Assignment — Could you filter the records below and keep only the lines with the word "ObjectId"?

■ ■ ■ ■ ■ ■ ■

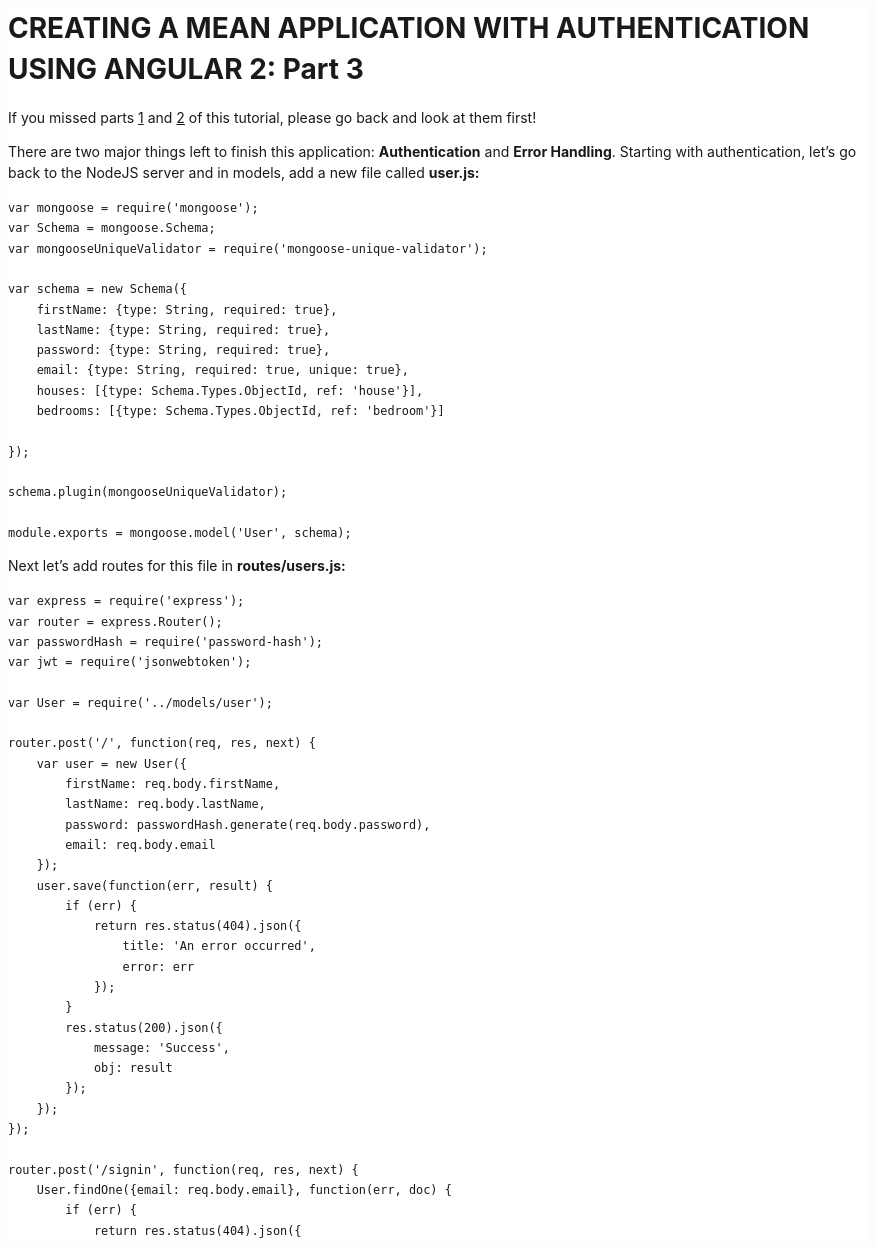 # CREATING A MEAN APPLICATION WITH AUTHENTICATION USING ANGULAR 2: Part 3

If you missed parts [1](./pages/mean_app_1) and [2](./pages/mean_app_2) of this tutorial, please go back and look at them first!

There are two major things left to finish this application: **Authentication** and **Error Handling**. Starting with authentication, let’s go back to the NodeJS server and in models, add a new file called **user.js:**

```
var mongoose = require('mongoose');
var Schema = mongoose.Schema;
var mongooseUniqueValidator = require('mongoose-unique-validator');

var schema = new Schema({
    firstName: {type: String, required: true},
    lastName: {type: String, required: true},
    password: {type: String, required: true},
    email: {type: String, required: true, unique: true},
    houses: [{type: Schema.Types.ObjectId, ref: 'house'}],
    bedrooms: [{type: Schema.Types.ObjectId, ref: 'bedroom'}]

});

schema.plugin(mongooseUniqueValidator);

module.exports = mongoose.model('User', schema);
```

Next let’s add routes for this file in **routes/users.js:**

```
var express = require('express');
var router = express.Router();
var passwordHash = require('password-hash');
var jwt = require('jsonwebtoken');

var User = require('../models/user');

router.post('/', function(req, res, next) {
    var user = new User({
        firstName: req.body.firstName,
        lastName: req.body.lastName,
        password: passwordHash.generate(req.body.password),
        email: req.body.email
    });
    user.save(function(err, result) {
        if (err) {
            return res.status(404).json({
                title: 'An error occurred',
                error: err
            });
        }
        res.status(200).json({
            message: 'Success',
            obj: result
        });
    });
});

router.post('/signin', function(req, res, next) {
    User.findOne({email: req.body.email}, function(err, doc) {
        if (err) {
            return res.status(404).json({
```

■ ■ ■ ■ ■ ■ ■

Task solution —
    houses: [{type: Schema.Types.ObjectId, ref: 'house'}],
    bedrooms: [{type: Schema.Types.ObjectId, ref: 'bedroom'}]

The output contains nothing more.